Appendix B contains a discussion of these and other disk parameters.
The time needed to locate and transfer a disk block is in the order of milliseconds, usually ranging from
12 to 60 msec. For contiguous blocks, locating the first block takes from 12 to 60 msec, but transferring
subsequent blocks may take only 1 to 2 msec each. Many search techniques take advantage of
consecutive retrieval of blocks when searching for data on disk. In any case, a transfer time in the order
of milliseconds is considered quite high compared with the time required to process data in main
memory by current CPUs. Hence, locating data on disk is a major bottleneck in database applications.
The file structures we discuss here and in Chapter 6 attempt to minimize the number of block transfers
needed to locate and transfer the required data from disk to main memory.



5.2.2 Magnetic Tape Storage Devices
Disks are random access secondary storage devices, because an arbitrary disk block may be accessed
"at random" once we specify its address. Magnetic tapes are sequential access devices; to access the
n
th
block on tape, we must first scan over the preceding n - 1 blocks. Data is stored on reels of high-
capacity magnetic tape, somewhat similar to audio or video tapes. A tape drive is required to read the
data from or to write the data to a tape reel.

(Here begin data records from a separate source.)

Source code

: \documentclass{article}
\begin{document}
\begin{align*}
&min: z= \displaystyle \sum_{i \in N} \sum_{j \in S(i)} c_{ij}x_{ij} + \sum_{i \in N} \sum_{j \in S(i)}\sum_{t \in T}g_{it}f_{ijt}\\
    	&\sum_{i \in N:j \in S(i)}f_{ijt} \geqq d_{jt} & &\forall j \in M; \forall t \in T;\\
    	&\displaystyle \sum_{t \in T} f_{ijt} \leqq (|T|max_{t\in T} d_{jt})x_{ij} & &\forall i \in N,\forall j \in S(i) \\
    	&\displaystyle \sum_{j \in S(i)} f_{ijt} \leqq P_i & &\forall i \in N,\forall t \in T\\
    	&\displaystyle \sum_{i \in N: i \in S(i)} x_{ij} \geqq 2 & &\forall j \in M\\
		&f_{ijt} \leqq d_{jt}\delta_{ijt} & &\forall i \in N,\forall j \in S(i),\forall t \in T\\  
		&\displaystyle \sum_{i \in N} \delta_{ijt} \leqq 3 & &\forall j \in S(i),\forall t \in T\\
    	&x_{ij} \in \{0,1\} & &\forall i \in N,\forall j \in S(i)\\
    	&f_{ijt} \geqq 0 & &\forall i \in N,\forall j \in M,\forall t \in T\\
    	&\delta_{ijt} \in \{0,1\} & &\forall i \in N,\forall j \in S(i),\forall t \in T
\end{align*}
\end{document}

Usually, each group of bits that forms a byte is stored
across the tape, and the bytes themselves are stored consecutively on the tape.

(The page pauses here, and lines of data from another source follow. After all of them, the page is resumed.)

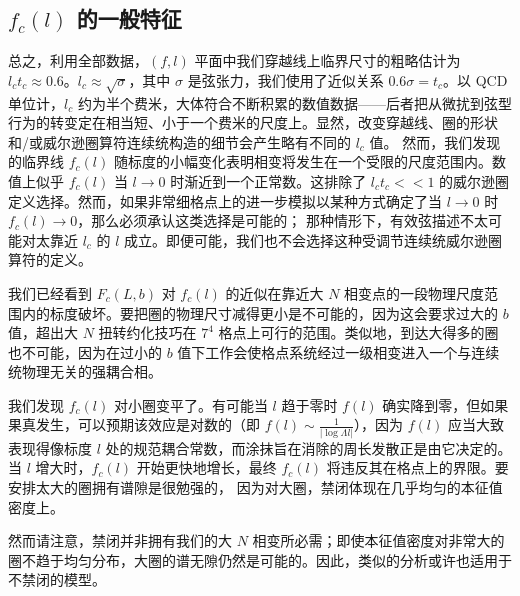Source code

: \subsection{$f_c (l)$ 的一般特征}

总之，利用全部数据，$(f,l)$ 平面中我们穿越线上临界尺寸的粗略估计为 $l_ct_c\approx
0.6$。$l_c\approx \sqrt{\sigma}$，其中 $\sigma$ 是弦张力，我们使用了近似关系 $0.6 \sigma=t_c$。以 QCD 单位计，$l_c$ 约为半个费米，大体符合不断积累的数值数据——后者把从微扰到弦型行为的转变定在相当短、小于一个费米的尺度上。显然，改变穿越线、圈的形状和/或威尔逊圈算符连续统构造的细节会产生略有不同的 $l_c$ 值。
然而，我们发现的临界线 $f_c( l)$ 随标度的小幅变化表明相变将发生在一个受限的尺度范围内。数值上似乎 $f_c(l)$ 当 $l\to 0$ 时渐近到一个正常数。这排除了 $l_c t_c << 1$ 的威尔逊圈定义选择。然而，如果非常细格点上的进一步模拟以某种方式确定了当 $l\to 0$ 时 $f_c(l)\to 0$，那么必须承认这类选择是可能的；
那种情形下，有效弦描述不太可能对太靠近 $l_c$ 的 $l$ 成立。即便可能，我们也不会选择这种受调节连续统威尔逊圈算符的定义。

我们已经看到 $F_c(L,b)$ 对 $f_c (l)$ 的近似在靠近大 $N$ 相变点的一段物理尺度范围内的标度破坏。要把圈的物理尺寸减得更小是不可能的，因为这会要求过大的 $b$ 值，超出大 $N$ 扭转约化技巧在 $7^4$ 格点上可行的范围。类似地，到达大得多的圈也不可能，因为在过小的 $b$ 值下工作会使格点系统经过一级相变进入一个与连续统物理无关的强耦合相。

我们发现 $f_c(l)$ 对小圈变平了。有可能当 $l$ 趋于零时 $f(l)$ 确实降到零，但如果果真发生，可以预期该效应是对数的（即
$f(l) \sim\frac{1}{|\log \Lambda l|}$），因为 $f(l)$ 应当大致表现得像标度 $l$ 处的规范耦合常数，而涂抹旨在消除的周长发散正是由它决定的。当 $l$ 增大时，$f_c(l)$ 开始更快地增长，最终 $f_c(l)$ 将违反其在格点上的界限。要安排太大的圈拥有谱隙是很勉强的，
因为对大圈，禁闭体现在几乎均匀的本征值密度上。

然而请注意，禁闭并非拥有我们的大 $N$ 相变所必需；即使本征值密度对非常大的圈不趋于均匀分布，大圈的谱无隙仍然是可能的。因此，类似的分析或许也适用于不禁闭的模型。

A read/write head is used to read or write data on tape. Data records on tape are also stored in blocks—
although the blocks may be substantially larger than those for disks, and interblock gaps are also quite
large. With typical tape densities of 1600 to 6250 bytes per inch, a typical interblock gap (Note 5) of
0.6 inches corresponds to 960 to 3750 bytes of wasted storage space. For better space utilization it is
customary to group many records together in one block.
The main characteristic of a tape is its requirement that we access the data blocks in sequential order.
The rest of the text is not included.